Immaginare un futuro che non sia già scritto. Fatto di speranza e possibilità. È lo scopo di CCO – Crisi Come Opportunità -, associazione che da oltre dieci anni realizza progetti nelle periferie, nelle carceri minorili e nelle scuole italiane, trattando tematiche legate alla cittadinanza attiva, alla questione di genere e alla lotta alle mafie. E che, grazie ai laboratori di musica rap del Presidio Culturale Permanente, è entrata anche all’Istituto Penitenziario Minorile di Acireale. Con un progetto ideato da Luca Caiazzo, in arte Lucariello, rapper e socio di CCO che ha realizzato con i ragazzi il brano Amore Amaro: per ripensare l’amore con lo scopo di combattere la violenza di genere.
Un percorso fatto di lezioni settimanali con artisti e insegnanti qualificati, che guidano laboratori di scrittura e registrazione di musica rap. Amore Amaro nasce in questo terreno fertile, dove le voci dei giovani si incontrano e raccontano pensieri carichi di significato: «Abbiamo chiesto ai ragazzi di raccontare l’amore nel modo più genuino possibile, senza filtri. Riflettevamo su questo concetto a seguito di un brutto fatto di cronaca, lo stupro di gruppo a Caivano, in Campania. Sono felice di quello che ne è venuto fuori: un messaggio puro, senza fronzoli e senza ombra di retorica», spiega Maurizio Musumeci, in arte Dinastia, artista che collabora con l’associazione.
Com’è stata accolta dai ragazzi dell’istituto l’idea di avvicinarsi all’arte e alla cultura?
«È un’iniziativa che abbraccia più tipi di arte. Oltre alla musica, facciamo anche spettacoli teatrali e abbiamo avviato un podcast. Attraverso il rap abbiamo la fortuna di lavorare con un genere musicale che parla ai ragazzi in modo diretto e forte. Quando abbiamo iniziato, il nostro primo obiettivo era regalare loro ore di svago attraverso la musica che ascoltano tutti i giorni. Poi li abbiamo stimolati con la scrittura, carta e penna, per imparare anche a esprimere le proprie emozioni. Ed è stato bello vedere anche chi non aveva voglia decidere di scrivere comunque, per fissare i propri pensieri come in un esercizio terapeutico. Avevano la voglia di mettersi in gioco».
Un metodo che dà loro la possibilità di pensare a un progetto più grande: il loro futuro.

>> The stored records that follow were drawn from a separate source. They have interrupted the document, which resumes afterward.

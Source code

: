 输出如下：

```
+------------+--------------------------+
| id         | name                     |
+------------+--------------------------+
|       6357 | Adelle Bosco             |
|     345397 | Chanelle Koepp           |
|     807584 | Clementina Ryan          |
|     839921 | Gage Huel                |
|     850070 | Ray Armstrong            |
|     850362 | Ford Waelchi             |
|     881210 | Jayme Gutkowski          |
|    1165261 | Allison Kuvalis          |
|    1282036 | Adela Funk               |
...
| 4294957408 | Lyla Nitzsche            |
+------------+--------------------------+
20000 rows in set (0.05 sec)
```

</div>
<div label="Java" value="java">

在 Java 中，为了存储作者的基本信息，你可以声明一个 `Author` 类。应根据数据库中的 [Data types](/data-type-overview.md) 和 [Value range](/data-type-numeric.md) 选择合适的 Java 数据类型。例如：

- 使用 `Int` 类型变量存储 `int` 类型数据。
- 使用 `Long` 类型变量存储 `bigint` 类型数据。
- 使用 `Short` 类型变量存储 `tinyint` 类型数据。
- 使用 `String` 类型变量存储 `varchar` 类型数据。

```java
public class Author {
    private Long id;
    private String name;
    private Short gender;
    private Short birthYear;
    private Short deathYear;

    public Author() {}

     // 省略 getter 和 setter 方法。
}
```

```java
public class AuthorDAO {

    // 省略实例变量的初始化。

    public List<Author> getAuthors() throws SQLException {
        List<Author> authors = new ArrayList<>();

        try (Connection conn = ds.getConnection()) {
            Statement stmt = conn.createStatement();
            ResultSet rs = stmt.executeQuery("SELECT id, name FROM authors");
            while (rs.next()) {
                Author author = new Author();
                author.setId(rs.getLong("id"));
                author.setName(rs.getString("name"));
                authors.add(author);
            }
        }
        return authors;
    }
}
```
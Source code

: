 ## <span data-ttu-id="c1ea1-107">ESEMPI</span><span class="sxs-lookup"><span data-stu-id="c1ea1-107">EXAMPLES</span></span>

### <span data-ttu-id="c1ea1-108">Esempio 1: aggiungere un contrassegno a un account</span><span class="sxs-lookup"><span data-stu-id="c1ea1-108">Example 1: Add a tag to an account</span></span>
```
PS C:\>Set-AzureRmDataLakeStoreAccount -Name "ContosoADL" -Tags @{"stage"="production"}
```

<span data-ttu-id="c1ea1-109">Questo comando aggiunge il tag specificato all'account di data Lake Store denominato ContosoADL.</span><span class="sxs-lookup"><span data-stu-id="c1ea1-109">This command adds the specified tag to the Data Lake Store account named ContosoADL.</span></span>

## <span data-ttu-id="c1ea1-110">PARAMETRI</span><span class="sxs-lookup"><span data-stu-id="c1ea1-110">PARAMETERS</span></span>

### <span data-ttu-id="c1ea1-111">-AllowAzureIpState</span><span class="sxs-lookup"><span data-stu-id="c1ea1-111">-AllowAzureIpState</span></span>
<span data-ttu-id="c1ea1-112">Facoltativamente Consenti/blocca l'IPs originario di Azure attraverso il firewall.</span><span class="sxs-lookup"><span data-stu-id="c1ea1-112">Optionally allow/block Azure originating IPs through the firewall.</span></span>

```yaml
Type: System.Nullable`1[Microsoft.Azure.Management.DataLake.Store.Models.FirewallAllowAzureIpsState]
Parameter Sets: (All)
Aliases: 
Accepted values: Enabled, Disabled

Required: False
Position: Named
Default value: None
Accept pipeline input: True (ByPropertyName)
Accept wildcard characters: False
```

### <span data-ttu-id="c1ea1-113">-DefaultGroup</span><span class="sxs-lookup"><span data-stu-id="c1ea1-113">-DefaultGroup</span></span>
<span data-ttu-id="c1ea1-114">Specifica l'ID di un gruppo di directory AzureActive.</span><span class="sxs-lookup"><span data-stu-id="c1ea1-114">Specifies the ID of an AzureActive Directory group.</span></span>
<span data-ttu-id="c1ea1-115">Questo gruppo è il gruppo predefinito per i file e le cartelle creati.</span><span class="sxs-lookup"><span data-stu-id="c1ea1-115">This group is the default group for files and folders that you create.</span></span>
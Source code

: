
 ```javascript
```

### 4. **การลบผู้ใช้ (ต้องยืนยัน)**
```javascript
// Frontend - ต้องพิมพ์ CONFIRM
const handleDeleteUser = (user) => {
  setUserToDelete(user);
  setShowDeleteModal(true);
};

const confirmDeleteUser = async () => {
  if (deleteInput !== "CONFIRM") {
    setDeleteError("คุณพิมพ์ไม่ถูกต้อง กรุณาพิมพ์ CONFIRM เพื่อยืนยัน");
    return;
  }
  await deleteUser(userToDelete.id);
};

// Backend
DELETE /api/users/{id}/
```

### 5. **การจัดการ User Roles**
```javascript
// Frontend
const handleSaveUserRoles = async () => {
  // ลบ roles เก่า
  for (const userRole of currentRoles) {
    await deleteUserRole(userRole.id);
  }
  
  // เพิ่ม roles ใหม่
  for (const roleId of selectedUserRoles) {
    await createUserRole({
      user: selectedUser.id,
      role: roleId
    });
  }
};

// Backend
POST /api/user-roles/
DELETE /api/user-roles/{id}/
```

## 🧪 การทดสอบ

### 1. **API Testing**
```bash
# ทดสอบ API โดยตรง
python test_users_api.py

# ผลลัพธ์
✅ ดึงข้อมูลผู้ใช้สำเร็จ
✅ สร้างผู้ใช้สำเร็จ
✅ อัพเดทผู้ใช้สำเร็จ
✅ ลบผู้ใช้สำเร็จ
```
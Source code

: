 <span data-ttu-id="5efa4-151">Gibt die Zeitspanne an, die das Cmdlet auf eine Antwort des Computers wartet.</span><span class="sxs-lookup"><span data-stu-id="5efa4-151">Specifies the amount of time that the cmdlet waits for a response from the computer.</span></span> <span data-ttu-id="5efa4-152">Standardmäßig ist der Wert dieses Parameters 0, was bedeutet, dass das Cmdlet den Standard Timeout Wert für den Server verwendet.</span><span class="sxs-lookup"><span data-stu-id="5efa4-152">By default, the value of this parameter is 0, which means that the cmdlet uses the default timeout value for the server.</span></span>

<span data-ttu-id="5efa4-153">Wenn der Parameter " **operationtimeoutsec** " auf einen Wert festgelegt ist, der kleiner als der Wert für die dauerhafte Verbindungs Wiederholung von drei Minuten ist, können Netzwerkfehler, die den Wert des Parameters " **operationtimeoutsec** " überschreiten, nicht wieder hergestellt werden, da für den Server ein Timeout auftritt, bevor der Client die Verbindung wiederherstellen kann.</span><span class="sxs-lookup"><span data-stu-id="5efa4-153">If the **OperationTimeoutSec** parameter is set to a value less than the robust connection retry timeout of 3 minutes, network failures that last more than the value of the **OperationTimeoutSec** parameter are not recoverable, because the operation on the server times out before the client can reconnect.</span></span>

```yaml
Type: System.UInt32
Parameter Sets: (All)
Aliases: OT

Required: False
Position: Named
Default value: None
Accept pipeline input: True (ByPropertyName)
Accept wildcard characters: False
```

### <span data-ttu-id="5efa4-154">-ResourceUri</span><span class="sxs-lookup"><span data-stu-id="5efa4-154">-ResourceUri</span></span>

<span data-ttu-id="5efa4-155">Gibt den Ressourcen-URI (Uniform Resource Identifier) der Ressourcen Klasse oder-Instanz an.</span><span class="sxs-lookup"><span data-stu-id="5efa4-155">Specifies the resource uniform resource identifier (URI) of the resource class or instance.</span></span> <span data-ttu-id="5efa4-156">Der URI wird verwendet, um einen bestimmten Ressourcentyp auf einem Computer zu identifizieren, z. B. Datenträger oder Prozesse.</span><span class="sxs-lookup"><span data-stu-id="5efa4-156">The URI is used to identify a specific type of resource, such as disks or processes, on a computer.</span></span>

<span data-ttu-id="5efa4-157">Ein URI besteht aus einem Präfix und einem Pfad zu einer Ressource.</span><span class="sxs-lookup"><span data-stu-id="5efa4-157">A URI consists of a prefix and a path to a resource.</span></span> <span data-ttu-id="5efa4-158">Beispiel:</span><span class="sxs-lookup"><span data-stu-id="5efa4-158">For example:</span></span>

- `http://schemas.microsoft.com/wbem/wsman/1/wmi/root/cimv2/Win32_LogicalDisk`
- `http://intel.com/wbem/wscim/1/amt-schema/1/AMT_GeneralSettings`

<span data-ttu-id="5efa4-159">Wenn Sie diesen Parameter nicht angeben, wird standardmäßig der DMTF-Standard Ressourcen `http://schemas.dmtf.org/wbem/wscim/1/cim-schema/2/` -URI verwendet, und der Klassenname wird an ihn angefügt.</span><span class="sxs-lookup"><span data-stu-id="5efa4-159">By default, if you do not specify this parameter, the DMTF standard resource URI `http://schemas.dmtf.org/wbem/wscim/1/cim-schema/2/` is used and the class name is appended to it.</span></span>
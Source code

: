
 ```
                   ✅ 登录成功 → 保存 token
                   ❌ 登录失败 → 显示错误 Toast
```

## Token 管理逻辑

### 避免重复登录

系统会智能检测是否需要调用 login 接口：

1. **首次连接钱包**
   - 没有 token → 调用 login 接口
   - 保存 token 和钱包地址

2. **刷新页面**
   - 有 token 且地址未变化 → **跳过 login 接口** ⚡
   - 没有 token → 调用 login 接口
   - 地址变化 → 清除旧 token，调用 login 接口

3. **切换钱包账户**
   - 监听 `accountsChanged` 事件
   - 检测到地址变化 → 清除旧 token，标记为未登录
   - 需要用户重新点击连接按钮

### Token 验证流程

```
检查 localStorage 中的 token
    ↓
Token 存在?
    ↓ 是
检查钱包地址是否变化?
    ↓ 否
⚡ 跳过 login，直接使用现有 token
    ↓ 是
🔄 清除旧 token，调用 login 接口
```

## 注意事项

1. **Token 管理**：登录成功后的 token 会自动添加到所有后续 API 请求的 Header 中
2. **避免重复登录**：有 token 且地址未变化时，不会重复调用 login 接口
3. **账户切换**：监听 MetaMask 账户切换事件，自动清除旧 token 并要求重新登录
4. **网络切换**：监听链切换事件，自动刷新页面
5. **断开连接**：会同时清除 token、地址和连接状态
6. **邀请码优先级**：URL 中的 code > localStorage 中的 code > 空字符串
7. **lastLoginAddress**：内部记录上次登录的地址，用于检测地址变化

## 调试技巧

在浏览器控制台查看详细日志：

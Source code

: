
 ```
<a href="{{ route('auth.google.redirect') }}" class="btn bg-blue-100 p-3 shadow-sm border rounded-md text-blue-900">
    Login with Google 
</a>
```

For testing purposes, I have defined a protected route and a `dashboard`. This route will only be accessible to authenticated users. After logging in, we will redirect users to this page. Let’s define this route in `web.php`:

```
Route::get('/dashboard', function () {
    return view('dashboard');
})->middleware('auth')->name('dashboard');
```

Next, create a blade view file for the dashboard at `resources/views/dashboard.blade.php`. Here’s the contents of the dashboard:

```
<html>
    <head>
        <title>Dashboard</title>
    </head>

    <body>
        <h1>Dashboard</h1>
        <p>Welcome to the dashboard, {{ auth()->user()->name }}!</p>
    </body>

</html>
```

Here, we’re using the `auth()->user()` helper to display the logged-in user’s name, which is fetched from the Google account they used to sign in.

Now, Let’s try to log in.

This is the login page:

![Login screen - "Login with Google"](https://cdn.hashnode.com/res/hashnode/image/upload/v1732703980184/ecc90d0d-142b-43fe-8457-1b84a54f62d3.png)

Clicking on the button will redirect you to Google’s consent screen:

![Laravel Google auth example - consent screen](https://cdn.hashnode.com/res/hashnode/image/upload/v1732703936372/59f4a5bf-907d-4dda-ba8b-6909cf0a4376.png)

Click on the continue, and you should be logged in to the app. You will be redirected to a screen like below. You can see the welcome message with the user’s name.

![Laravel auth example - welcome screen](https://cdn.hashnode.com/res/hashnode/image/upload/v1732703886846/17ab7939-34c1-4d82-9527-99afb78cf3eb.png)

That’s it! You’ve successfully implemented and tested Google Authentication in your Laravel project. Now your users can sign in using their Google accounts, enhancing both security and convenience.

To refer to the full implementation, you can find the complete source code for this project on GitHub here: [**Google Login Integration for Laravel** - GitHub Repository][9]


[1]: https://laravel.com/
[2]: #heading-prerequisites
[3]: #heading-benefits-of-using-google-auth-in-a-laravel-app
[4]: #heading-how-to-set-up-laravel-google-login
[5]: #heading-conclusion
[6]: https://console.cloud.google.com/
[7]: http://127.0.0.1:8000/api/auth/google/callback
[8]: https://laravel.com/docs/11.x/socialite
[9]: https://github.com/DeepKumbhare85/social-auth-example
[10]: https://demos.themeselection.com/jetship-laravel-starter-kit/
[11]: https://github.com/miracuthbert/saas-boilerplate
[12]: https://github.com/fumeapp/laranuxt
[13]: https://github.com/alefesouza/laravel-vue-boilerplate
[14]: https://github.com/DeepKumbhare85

«Esatto, per me è stata un’esperienza umana fortissima: ho trovato un gruppo di ragazzi che, nonostante le difficoltà, riescono a essere un gruppo unito, perché condividono delle storie intime e si ritrovano a doversi e volersi mettere a nudo. Alcuni di loro hanno anche una sensibilità artistica forte e con questo progetto hanno avuto la possibilità di scoprirla».
Avete scovato qualche talento?
«Sì, ho lavorato in particolare con un ragazzo che ha un’inclinazione per la musica rap e ho voluto fargli capire che questo può diventare un mestiere. Non solo per se stesso ma anche per i pezzi di altri artisti. È bello aiutarli a sognare così come sogna chi sta fuori da quelle mura. Ma è anche capitato che con i ragazzi decidessimo solo di trascorrere il tempo insieme, senza scrivere musica, quando magari le giornate erano un po’ più difficili. Questo aiutava anche noi perché, a volte, basta farsi compagnia, ascoltarsi. Si è creato uno scambio vero: siamo rimasti a lavorare con loro anche durante il periodo natalizio».
C’è una coerenza di fondo con il tuo percorso artistico?
«Sì, io mi occupo dell’ambito sociale nella mia musica, in passato ho fatto anche tour dedicati ai temi della legalità e dell’antimafia. Per questo ho preso parte a questa iniziativa con grande entusiasmo. Penso che il rap sia un genere che si presta alla fusione con altri tipi di musica, che sia un linguaggio che si evolve insieme alle comunità e che possa fungere da mezzo di comunicazione forte, soprattutto per affrontare temi di questo tipo. È stato bello aver preso parte a un progetto che può diventare stimolo alla rieducazione sociale e culturale».